Horses come in many colors and patterns. The basics of equine coat color genetics have been largely resolved, and DNA tests exist to establish the likelihood that a horse will carry specific genes. However, much discussion, research and controversy continues about some of the details, particularly those related to spotting patterns and hair sub-shades and markings.
The brown horse color chart is an overview of a variety of shades and patterns associated with the brown equine. Some are more common than others, but all share the characteristic of a dark base with a light pattern covering it.
A horse may be dun or roan and still have a brown base color. A classic dun is genetically bay; a red dun is genetically chestnut or sorrel; and a grullo is genetically black. A roan can be a true roan (genetic roan), varnish roan or snowflake roan. A true roan is a mix of body and white hairs that extends over the entire coat, while varnish and snowflake roans are mixes that do not extend to the mane, tail and wind pipe.
Chocolate or silver dapple is caused by the dilution gene. This gene acts upon black hair pigment to lighten it. This effect is less dramatic on a chestnut or red-colored base coat, and can be seen on horses with a spotted or pinto pattern.
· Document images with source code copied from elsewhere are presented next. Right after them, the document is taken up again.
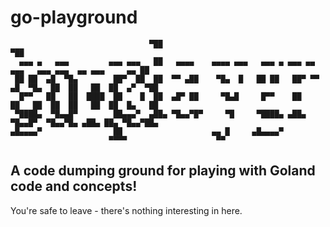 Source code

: # go-playground

```
                               ▀██                                                                  ▀██  
  ▄▄▄ ▄   ▄▄▄         ▄▄▄ ▄▄▄   ██   ▄▄▄▄    ▄▄▄▄ ▄▄▄   ▄▄▄ ▄ ▄▄▄ ▄▄    ▄▄▄   ▄▄▄ ▄▄▄  ▄▄ ▄▄▄     ▄▄ ██  
 ██ ██  ▄█  ▀█▄        ██▀  ██  ██  ▀▀ ▄██    ▀█▄  █   ██ ██   ██▀ ▀▀ ▄█  ▀█▄  ██  ██   ██  ██  ▄▀  ▀██  
  █▀▀   ██   ██  ████  ██    █  ██  ▄█▀ ██     ▀█▄█     █▀▀    ██     ██   ██  ██  ██   ██  ██  █▄   ██  
 ▀████▄  ▀█▄▄█▀        ██▄▄▄▀  ▄██▄ ▀█▄▄▀█▀     ▀█     ▀████▄ ▄██▄     ▀█▄▄█▀  ▀█▄▄▀█▄ ▄██▄ ██▄ ▀█▄▄▀██▄ 
▄█▄▄▄▄▀                ██                    ▄▄ █     ▄█▄▄▄▄▀                                            
                      ▀▀▀▀                    ▀▀                                                         
```

## A code dumping ground for playing with Goland code and concepts!

You're safe to leave - there's nothing interesting in here. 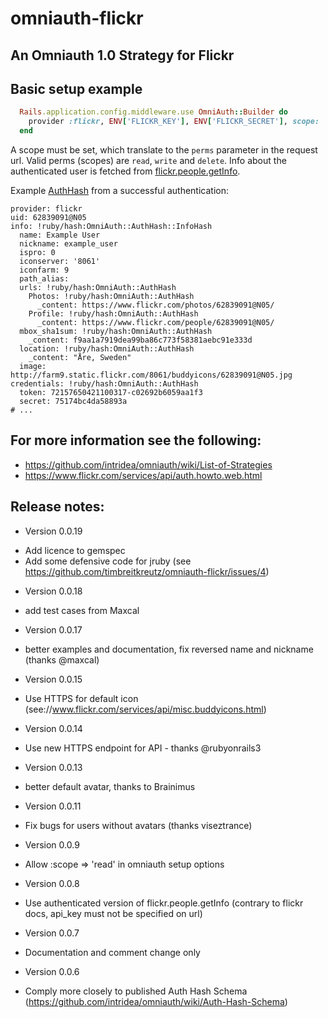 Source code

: # omniauth-flickr
## An Omniauth 1.0 Strategy for Flickr

## Basic setup example

```RUBY
  Rails.application.config.middleware.use OmniAuth::Builder do
    provider :flickr, ENV['FLICKR_KEY'], ENV['FLICKR_SECRET'], scope: 'read'
  end
```
A scope must be set, which translate to the `perms` parameter in the request url. 
Valid perms (scopes) are `read`, `write` and `delete`.
Info about the authenticated user is fetched from [flickr.people.getInfo](https://www.flickr.com/services/api/flickr.people.getInfo.html).

Example [AuthHash](https://github.com/intridea/omniauth/wiki/Auth-Hash-Schema) from a successful authentication:

```YML
provider: flickr
uid: 62839091@N05
info: !ruby/hash:OmniAuth::AuthHash::InfoHash
  name: Example User
  nickname: example_user
  ispro: 0
  iconserver: '8061'
  iconfarm: 9
  path_alias: 
  urls: !ruby/hash:OmniAuth::AuthHash
    Photos: !ruby/hash:OmniAuth::AuthHash
      _content: https://www.flickr.com/photos/62839091@N05/
    Profile: !ruby/hash:OmniAuth::AuthHash
      _content: https://www.flickr.com/people/62839091@N05/
  mbox_sha1sum: !ruby/hash:OmniAuth::AuthHash
    _content: f9aa1a7919dea99ba86c773f58381aebc91e333d
  location: !ruby/hash:OmniAuth::AuthHash
    _content: "Åre, Sweden"
  image: http://farm9.static.flickr.com/8061/buddyicons/62839091@N05.jpg
credentials: !ruby/hash:OmniAuth::AuthHash
  token: 72157650421100317-c02692b6059aa1f3
  secret: 75174bc4da58893a
# ...
```

## For more information see the following:

 * https://github.com/intridea/omniauth/wiki/List-of-Strategies
 * https://www.flickr.com/services/api/auth.howto.web.html
 
## Release notes:

 * Version 0.0.19

  - Add licence to gemspec
  - Add some defensive code for jruby (see https://github.com/timbreitkreutz/omniauth-flickr/issues/4)

 * Version 0.0.18

  - add test cases from Maxcal

 * Version 0.0.17

  - better examples and documentation, fix reversed name and nickname (thanks @maxcal)

 * Version 0.0.15

  - Use HTTPS for default icon (see://www.flickr.com/services/api/misc.buddyicons.html) 

 * Version 0.0.14

  - Use new HTTPS endpoint for API - thanks @rubyonrails3

 * Version 0.0.13

  - better default avatar, thanks to Brainimus

 * Version 0.0.11

  - Fix bugs for users without avatars (thanks viseztrance)

 * Version 0.0.9

  - Allow :scope => 'read' in omniauth setup options

 * Version 0.0.8

  - Use authenticated version of flickr.people.getInfo (contrary to flickr docs, api_key must not be specified on
  url)

 * Version 0.0.7

  - Documentation and comment change only

 * Version 0.0.6

  - Comply more closely to published Auth Hash Schema (https://github.com/intridea/omniauth/wiki/Auth-Hash-Schema)
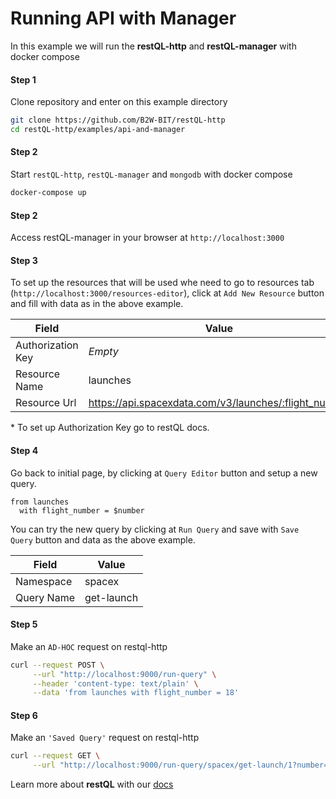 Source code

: # Running API with Manager
In this example we will run the **restQL-http** and **restQL-manager** with docker compose

#### Step 1
Clone repository and enter on this example directory

```sh
git clone https://github.com/B2W-BIT/restQL-http
cd restQL-http/examples/api-and-manager
```

#### Step 2
Start `restQL-http`, `restQL-manager` and `mongodb` with docker compose

```sh
docker-compose up
```

#### Step 2
Access restQL-manager in your browser at `http://localhost:3000`

#### Step 3
To set up the resources that will be used whe need to go to resources tab (`http://localhost:3000/resources-editor`), click at `Add New Resource` button and fill with data as in the above example.

| Field | Value
| --- | --- |
| Authorization Key | *Empty* |
| Resource Name | launches |
| Resource Url | https://api.spacexdata.com/v3/launches/:flight_number |

\* To set up Authorization Key go to restQL docs.

#### Step 4
Go back to initial page, by clicking at `Query Editor` button and setup a new query.

```
from launches
  with flight_number = $number
```

You can try the new query by clicking at `Run Query` and save with `Save Query` button and data as the above example.

| Field | Value
| --- | --- |
| Namespace | spacex |
| Query Name | get-launch |

#### Step 5
Make an `AD-HOC` request on restql-http
```sh
curl --request POST \
     --url "http://localhost:9000/run-query" \
     --header 'content-type: text/plain' \
     --data 'from launches with flight_number = 18'
```
#### Step 6
Make an `'Saved Query'` request on restql-http

```sh
curl --request GET \
     --url "http://localhost:9000/run-query/spacex/get-launch/1?number=18"
```

Learn more about **restQL** with our [docs](http://docs.restql.b2w.io/#/restql/queryLang)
Seal brown is a dark shade of bay that has more black in the coat than other shades of bay. It can look almost black, especially when the horse is young and its coat hasn’t matured fully. A seal brown horse can be distinguished from a dark bay by looking at the mane, tail and legs for the presence of black hairs.
A liver chestnut is a very dark red shade. It can be confused with a chestnut or even a bay due to its close shade and the fact that a few black hairs are often found in the mane, tail and legs. However, a true liver chestnut will not have any black hairs on its head, muzzle or front legs.
Cremello is a pale cream or champagne color. It results from one cream gene washing out all or most of the original hair color on a black, chestnut, red or bay base coat. It is not a true white, but does usually have pink skin and amber or blue eyes. A cremello is sometimes called a champagne or palomino.
The tobiano and overo spotting patterns result when one or more of these genes are present. They produce rounded spots, typically with more white than dark, and can be mixed with different patterns to create other spotting patterns such as the tri-color, skewbald and tovero. The spotting patterns can also be combined to create colorations such as the pinto and Paint. A tovero is a mix of tobiano and overo, and is generally distinguished by blue eyes on a dark head.